EXERCISE - Return each line of the records with nothing changed, pictures excepted.

DATA PROVIDED -
========================

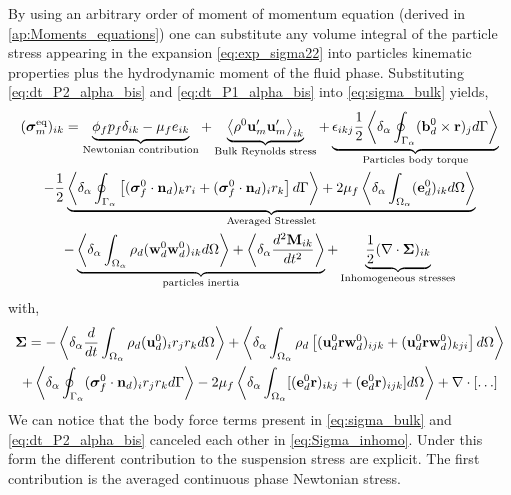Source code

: By using an arbitrary order of moment of momentum equation (derived in \ref{ap:Moments_equations}) one can substitute any volume integral of the particle stress appearing in the expansion \ref{eq:exp_sigma22} into particles kinematic properties plus the hydrodynamic moment of the fluid phase. 
Substituting \ref{eq:dt_P2_alpha_bis} and \ref{eq:dt_P1_alpha_bis} into \ref{eq:sigma_bulk} yields, 
\begin{multline}
    (\bm{\sigma}^\text{eq}_m)_{ik}
    = 
    \underbrace{
        \phi_f p_f 
    \delta_{ik}
    - \mu_f e_{ik} 
    }_\text{Newtonian contribution}
    + \underbrace{\left<\rho^0 \textbf{u}'_m\textbf{u}'_m\right>_{ik}}_\text{Bulk Reynolds stress}
    + \underbrace{\epsilon_{ikj} \frac{1}{2}\left<\delta_\alpha \oint_{\Gamma_{\alpha}}  (\textbf{b}_d^0 \times \textbf{r})_j d\Gamma\right>}_\text{Particles body torque}\\
    - \frac{1}{2}\underbrace{\left<\delta_\alpha \oint_{\Gamma_{\alpha}} \left[
        (\bm{\sigma}_f^0 \cdot \textbf{n}_d)_kr_i  
        + (\bm{\sigma}_f^0 \cdot \textbf{n}_d)_i r_k
    \right] d\Gamma\right>
    + 2 \mu_f \left<\delta_\alpha \int_{\Omega_{\alpha}} (\textbf{e}_d^0)_{ik} d\Omega\right>}_\text{Averaged Stresslet}\\
    - \underbrace{\left<\delta_\alpha \int_{\Omega_{\alpha}}  \rho_d (\textbf{w}_d^0\textbf{w}_d^0  )_{ik} d\Omega\right>
    + \left<\delta_\alpha \frac{d^2 \textbf{M}_{ik}}{dt^2}  \right>}_\text{particles inertia}
    + \underbrace{\frac{1}{2} (\mathbf{\nabla}\cdot\bm{\Sigma})_{ik}}_\text{Inhomogeneous stresses}
    \label{eq:stress_bulk_explicit}
\end{multline}
with,
\begin{multline}
    \bm{\Sigma}
    = 
    - \left<\delta_\alpha \frac{d}{dt}\int_{\Omega_{\alpha}}  \rho_d (\textbf{u}_d^0)_i r_j r_k  d\Omega\right>
    + \left<\delta_\alpha \int_{\Omega_{\alpha}}  
        \rho_d \left[
        (\textbf{u}^0_d\textbf{r}\textbf{w}_d^0)_{ijk} +  (\textbf{u}^0_d\textbf{r}\textbf{w}_d^0)_{kji}
    \right]
     d\Omega\right>\\
    +\left<\delta_\alpha \oint_{\Gamma_{\alpha}}   (\bm{\sigma}_f^0 \cdot \textbf{n}_d)_i r_{j}  r_{k}   d\Gamma\right>
    - 2 \mu_f \left<\delta_\alpha \int_{\Omega_{\alpha}} [( \textbf{e}_d^0 \textbf{r})_{ikj}
    + ( \textbf{e}_d^0 \textbf{r})_{ijk}] d\Omega\right> + \mathbf{\nabla}\cdot[\ldots]
    \label{eq:Sigma_inhomo}
\end{multline}
We can notice that the body force terms present in \ref{eq:sigma_bulk} and \ref{eq:dt_P2_alpha_bis} canceled each other in \ref{eq:Sigma_inhomo}. 
Under this form the different contribution to the suspension stress are explicit. 
The first contribution is the averaged continuous phase Newtonian stress. 
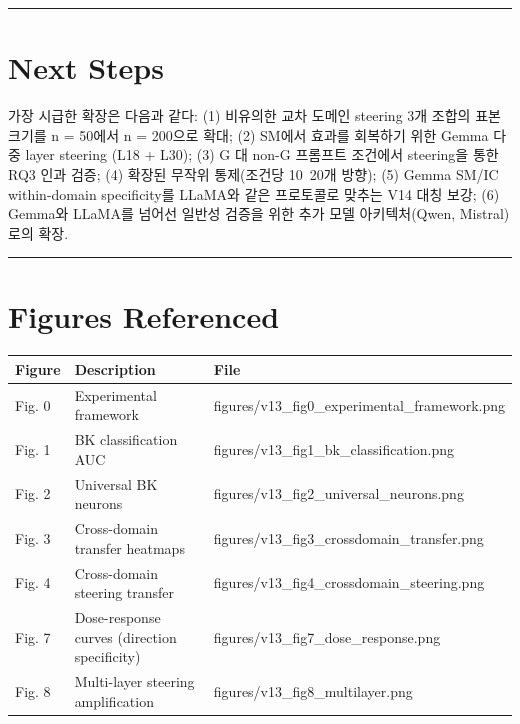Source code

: \documentclass[11pt,a4paper]{article}
\begin{document}
\bigskip\hrule\bigskip

\section{Next Steps}

가장 시급한 확장은 다음과 같다: (1) 비유의한 교차 도메인 steering 3개 조합의 표본 크기를 n = 50에서 n = 200으로 확대; (2) SM에서 효과를 회복하기 위한 Gemma 다중 layer steering (L18 + L30); (3) G 대 non-G 프롬프트 조건에서 steering을 통한 RQ3 인과 검증; (4) 확장된 무작위 통제(조건당 10~20개 방향); (5) Gemma SM/IC within-domain specificity를 LLaMA와 같은 프로토콜로 맞추는 V14 대칭 보강; (6) Gemma와 LLaMA를 넘어선 일반성 검증을 위한 추가 모델 아키텍처(Qwen, Mistral)로의 확장.

\bigskip\hrule\bigskip

\section{Figures Referenced}

\begin{table}[H]
\centering
\small
\begin{tabular}{|l|l|l|}
\hline
Figure & Description & File \\
\hline
Fig. 0 & Experimental framework & figures/v13\_fig0\_experimental\_framework.png \\
Fig. 1 & BK classification AUC & figures/v13\_fig1\_bk\_classification.png \\
Fig. 2 & Universal BK neurons & figures/v13\_fig2\_universal\_neurons.png \\
Fig. 3 & Cross-domain transfer heatmaps & figures/v13\_fig3\_crossdomain\_transfer.png \\
Fig. 4 & Cross-domain steering transfer & figures/v13\_fig4\_crossdomain\_steering.png \\
Fig. 7 & Dose-response curves (direction specificity) & figures/v13\_fig7\_dose\_response.png \\
Fig. 8 & Multi-layer steering amplification & figures/v13\_fig8\_multilayer.png \\
\hline
\end{tabular}
\end{table}
\end{document}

========================

EXERCISE OUTPUT -
Source code

: By using an arbitrary order of moment of momentum equation (derived in \ref{ap:Moments_equations}) one can substitute any volume integral of the particle stress appearing in the expansion \ref{eq:exp_sigma22} into particles kinematic properties plus the hydrodynamic moment of the fluid phase. 
Substituting \ref{eq:dt_P2_alpha_bis} and \ref{eq:dt_P1_alpha_bis} into \ref{eq:sigma_bulk} yields, 
\begin{multline}
    (\bm{\sigma}^\text{eq}_m)_{ik}
    = 
    \underbrace{
        \phi_f p_f 
    \delta_{ik}
    - \mu_f e_{ik} 
    }_\text{Newtonian contribution}
    + \underbrace{\left<\rho^0 \textbf{u}'_m\textbf{u}'_m\right>_{ik}}_\text{Bulk Reynolds stress}
    + \underbrace{\epsilon_{ikj} \frac{1}{2}\left<\delta_\alpha \oint_{\Gamma_{\alpha}}  (\textbf{b}_d^0 \times \textbf{r})_j d\Gamma\right>}_\text{Particles body torque}\\
    - \frac{1}{2}\underbrace{\left<\delta_\alpha \oint_{\Gamma_{\alpha}} \left[
        (\bm{\sigma}_f^0 \cdot \textbf{n}_d)_kr_i  
        + (\bm{\sigma}_f^0 \cdot \textbf{n}_d)_i r_k
    \right] d\Gamma\right>
    + 2 \mu_f \left<\delta_\alpha \int_{\Omega_{\alpha}} (\textbf{e}_d^0)_{ik} d\Omega\right>}_\text{Averaged Stresslet}\\
    - \underbrace{\left<\delta_\alpha \int_{\Omega_{\alpha}}  \rho_d (\textbf{w}_d^0\textbf{w}_d^0  )_{ik} d\Omega\right>
    + \left<\delta_\alpha \frac{d^2 \textbf{M}_{ik}}{dt^2}  \right>}_\text{particles inertia}
    + \underbrace{\frac{1}{2} (\mathbf{\nabla}\cdot\bm{\Sigma})_{ik}}_\text{Inhomogeneous stresses}
    \label{eq:stress_bulk_explicit}
\end{multline}
with,
\begin{multline}
    \bm{\Sigma}
    = 
    - \left<\delta_\alpha \frac{d}{dt}\int_{\Omega_{\alpha}}  \rho_d (\textbf{u}_d^0)_i r_j r_k  d\Omega\right>
    + \left<\delta_\alpha \int_{\Omega_{\alpha}}  
        \rho_d \left[
        (\textbf{u}^0_d\textbf{r}\textbf{w}_d^0)_{ijk} +  (\textbf{u}^0_d\textbf{r}\textbf{w}_d^0)_{kji}
    \right]
     d\Omega\right>\\
    +\left<\delta_\alpha \oint_{\Gamma_{\alpha}}   (\bm{\sigma}_f^0 \cdot \textbf{n}_d)_i r_{j}  r_{k}   d\Gamma\right>
    - 2 \mu_f \left<\delta_\alpha \int_{\Omega_{\alpha}} [( \textbf{e}_d^0 \textbf{r})_{ikj}
    + ( \textbf{e}_d^0 \textbf{r})_{ijk}] d\Omega\right> + \mathbf{\nabla}\cdot[\ldots]
    \label{eq:Sigma_inhomo}
\end{multline}
We can notice that the body force terms present in \ref{eq:sigma_bulk} and \ref{eq:dt_P2_alpha_bis} canceled each other in \ref{eq:Sigma_inhomo}. 
Under this form the different contribution to the suspension stress are explicit. 
The first contribution is the averaged continuous phase Newtonian stress. 
Source code

: \documentclass[11pt,a4paper]{article}
\begin{document}
\bigskip\hrule\bigskip

\section{Next Steps}

가장 시급한 확장은 다음과 같다: (1) 비유의한 교차 도메인 steering 3개 조합의 표본 크기를 n = 50에서 n = 200으로 확대; (2) SM에서 효과를 회복하기 위한 Gemma 다중 layer steering (L18 + L30); (3) G 대 non-G 프롬프트 조건에서 steering을 통한 RQ3 인과 검증; (4) 확장된 무작위 통제(조건당 10~20개 방향); (5) Gemma SM/IC within-domain specificity를 LLaMA와 같은 프로토콜로 맞추는 V14 대칭 보강; (6) Gemma와 LLaMA를 넘어선 일반성 검증을 위한 추가 모델 아키텍처(Qwen, Mistral)로의 확장.

\bigskip\hrule\bigskip

\section{Figures Referenced}

\begin{table}[H]
\centering
\small
\begin{tabular}{|l|l|l|}
\hline
Figure & Description & File \\
\hline
Fig. 0 & Experimental framework & figures/v13\_fig0\_experimental\_framework.png \\
Fig. 1 & BK classification AUC & figures/v13\_fig1\_bk\_classification.png \\
Fig. 2 & Universal BK neurons & figures/v13\_fig2\_universal\_neurons.png \\
Fig. 3 & Cross-domain transfer heatmaps & figures/v13\_fig3\_crossdomain\_transfer.png \\
Fig. 4 & Cross-domain steering transfer & figures/v13\_fig4\_crossdomain\_steering.png \\
Fig. 7 & Dose-response curves (direction specificity) & figures/v13\_fig7\_dose\_response.png \\
Fig. 8 & Multi-layer steering amplification & figures/v13\_fig8\_multilayer.png \\
\hline
\end{tabular}
\end{table}
\end{document}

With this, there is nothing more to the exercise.